(Rendered images with source text)

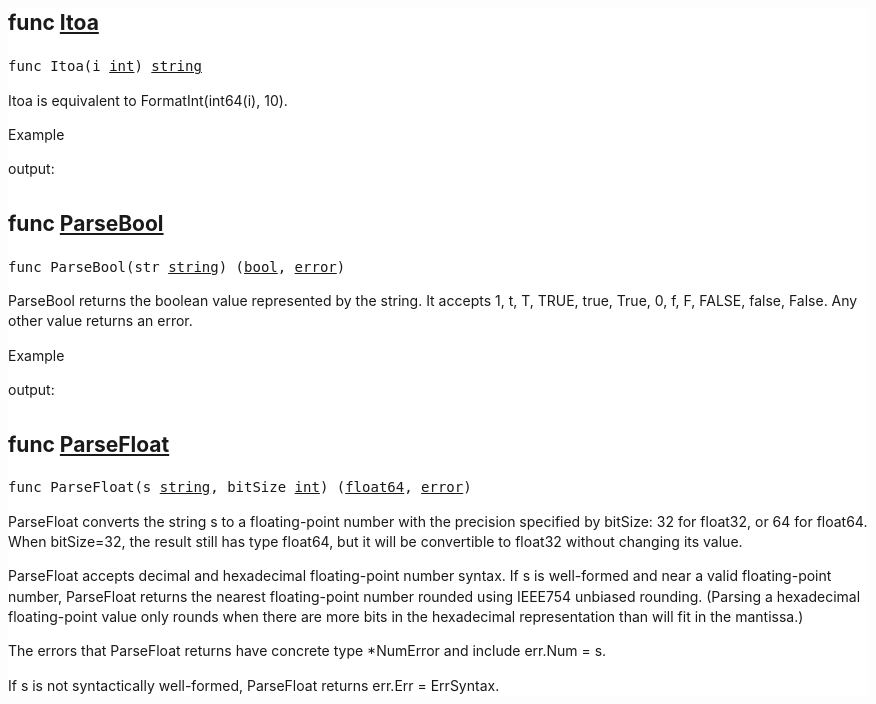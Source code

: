 ## <a id="Itoa">func</a> [Itoa](https://golang.org/src/strconv/itoa.go?s=1028:1051#L24)
<pre>func Itoa(i <a href="/pkg/builtin/#int">int</a>) <a href="/pkg/builtin/#string">string</a></pre>
Itoa is equivalent to FormatInt(int64(i), 10).


<a id="example_Itoa">Example</a>
```go
```

output:
```txt
```

## <a id="ParseBool">func</a> [ParseBool](https://golang.org/src/strconv/atob.go?s=351:391#L1)
<pre>func ParseBool(str <a href="/pkg/builtin/#string">string</a>) (<a href="/pkg/builtin/#bool">bool</a>, <a href="/pkg/builtin/#error">error</a>)</pre>
ParseBool returns the boolean value represented by the string.
It accepts 1, t, T, TRUE, true, True, 0, f, F, FALSE, false, False.
Any other value returns an error.


<a id="example_ParseBool">Example</a>
```go
```

output:
```txt
```

## <a id="ParseFloat">func</a> [ParseFloat](https://golang.org/src/strconv/atof.go?s=14691:14746#L650)
<pre>func ParseFloat(s <a href="/pkg/builtin/#string">string</a>, bitSize <a href="/pkg/builtin/#int">int</a>) (<a href="/pkg/builtin/#float64">float64</a>, <a href="/pkg/builtin/#error">error</a>)</pre>
ParseFloat converts the string s to a floating-point number
with the precision specified by bitSize: 32 for float32, or 64 for float64.
When bitSize=32, the result still has type float64, but it will be
convertible to float32 without changing its value.

ParseFloat accepts decimal and hexadecimal floating-point number syntax.
If s is well-formed and near a valid floating-point number,
ParseFloat returns the nearest floating-point number rounded
using IEEE754 unbiased rounding.
(Parsing a hexadecimal floating-point value only rounds when
there are more bits in the hexadecimal representation than
will fit in the mantissa.)

The errors that ParseFloat returns have concrete type *NumError
and include err.Num = s.

If s is not syntactically well-formed, ParseFloat returns err.Err = ErrSyntax.
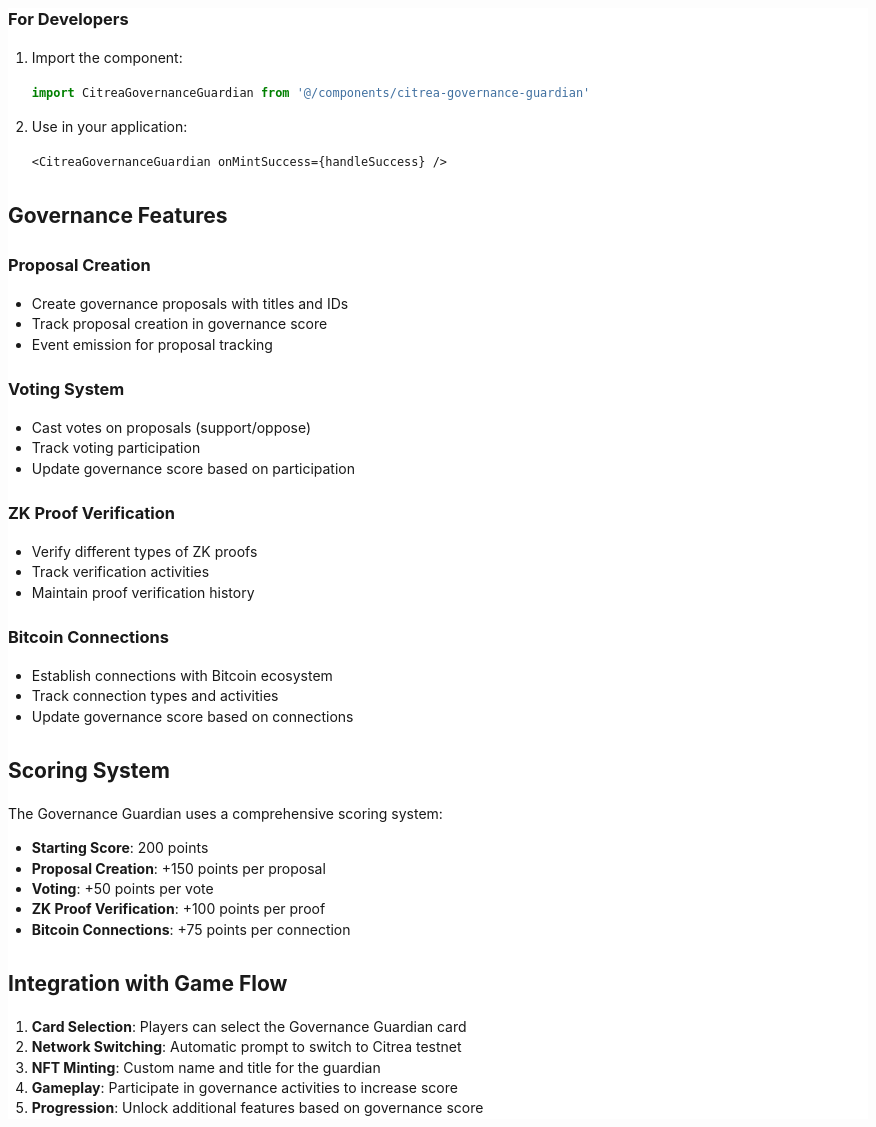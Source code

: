 ### For Developers
1. Import the component:
   ```typescript
   import CitreaGovernanceGuardian from '@/components/citrea-governance-guardian'
   ```

2. Use in your application:
   ```tsx
   <CitreaGovernanceGuardian onMintSuccess={handleSuccess} />
   ```

## Governance Features

### Proposal Creation
- Create governance proposals with titles and IDs
- Track proposal creation in governance score
- Event emission for proposal tracking

### Voting System
- Cast votes on proposals (support/oppose)
- Track voting participation
- Update governance score based on participation

### ZK Proof Verification
- Verify different types of ZK proofs
- Track verification activities
- Maintain proof verification history

### Bitcoin Connections
- Establish connections with Bitcoin ecosystem
- Track connection types and activities
- Update governance score based on connections

## Scoring System

The Governance Guardian uses a comprehensive scoring system:

- **Starting Score**: 200 points
- **Proposal Creation**: +150 points per proposal
- **Voting**: +50 points per vote
- **ZK Proof Verification**: +100 points per proof
- **Bitcoin Connections**: +75 points per connection

## Integration with Game Flow

1. **Card Selection**: Players can select the Governance Guardian card
2. **Network Switching**: Automatic prompt to switch to Citrea testnet
3. **NFT Minting**: Custom name and title for the guardian
4. **Gameplay**: Participate in governance activities to increase score
5. **Progression**: Unlock additional features based on governance score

What to work on: Give the data again exactly, image-free.

Output below:
Source code

: ## <a id="Itoa">func</a> [Itoa](https://golang.org/src/strconv/itoa.go?s=1028:1051#L24)
<pre>func Itoa(i <a href="/pkg/builtin/#int">int</a>) <a href="/pkg/builtin/#string">string</a></pre>
Itoa is equivalent to FormatInt(int64(i), 10).


<a id="example_Itoa">Example</a>
```go
```

output:
```txt
```

## <a id="ParseBool">func</a> [ParseBool](https://golang.org/src/strconv/atob.go?s=351:391#L1)
<pre>func ParseBool(str <a href="/pkg/builtin/#string">string</a>) (<a href="/pkg/builtin/#bool">bool</a>, <a href="/pkg/builtin/#error">error</a>)</pre>
ParseBool returns the boolean value represented by the string.
It accepts 1, t, T, TRUE, true, True, 0, f, F, FALSE, false, False.
Any other value returns an error.


<a id="example_ParseBool">Example</a>
```go
```

output:
```txt
```

## <a id="ParseFloat">func</a> [ParseFloat](https://golang.org/src/strconv/atof.go?s=14691:14746#L650)
<pre>func ParseFloat(s <a href="/pkg/builtin/#string">string</a>, bitSize <a href="/pkg/builtin/#int">int</a>) (<a href="/pkg/builtin/#float64">float64</a>, <a href="/pkg/builtin/#error">error</a>)</pre>
ParseFloat converts the string s to a floating-point number
with the precision specified by bitSize: 32 for float32, or 64 for float64.
When bitSize=32, the result still has type float64, but it will be
convertible to float32 without changing its value.

ParseFloat accepts decimal and hexadecimal floating-point number syntax.
If s is well-formed and near a valid floating-point number,
ParseFloat returns the nearest floating-point number rounded
using IEEE754 unbiased rounding.
(Parsing a hexadecimal floating-point value only rounds when
there are more bits in the hexadecimal representation than
will fit in the mantissa.)

The errors that ParseFloat returns have concrete type *NumError
and include err.Num = s.

If s is not syntactically well-formed, ParseFloat returns err.Err = ErrSyntax.
Source code

: ### For Developers
1. Import the component:
   ```typescript
   import CitreaGovernanceGuardian from '@/components/citrea-governance-guardian'
   ```

2. Use in your application:
   ```tsx
   <CitreaGovernanceGuardian onMintSuccess={handleSuccess} />
   ```

## Governance Features

### Proposal Creation
- Create governance proposals with titles and IDs
- Track proposal creation in governance score
- Event emission for proposal tracking

### Voting System
- Cast votes on proposals (support/oppose)
- Track voting participation
- Update governance score based on participation

### ZK Proof Verification
- Verify different types of ZK proofs
- Track verification activities
- Maintain proof verification history

### Bitcoin Connections
- Establish connections with Bitcoin ecosystem
- Track connection types and activities
- Update governance score based on connections

## Scoring System

The Governance Guardian uses a comprehensive scoring system:

- **Starting Score**: 200 points
- **Proposal Creation**: +150 points per proposal
- **Voting**: +50 points per vote
- **ZK Proof Verification**: +100 points per proof
- **Bitcoin Connections**: +75 points per connection

## Integration with Game Flow

1. **Card Selection**: Players can select the Governance Guardian card
2. **Network Switching**: Automatic prompt to switch to Citrea testnet
3. **NFT Minting**: Custom name and title for the guardian
4. **Gameplay**: Participate in governance activities to increase score
5. **Progression**: Unlock additional features based on governance score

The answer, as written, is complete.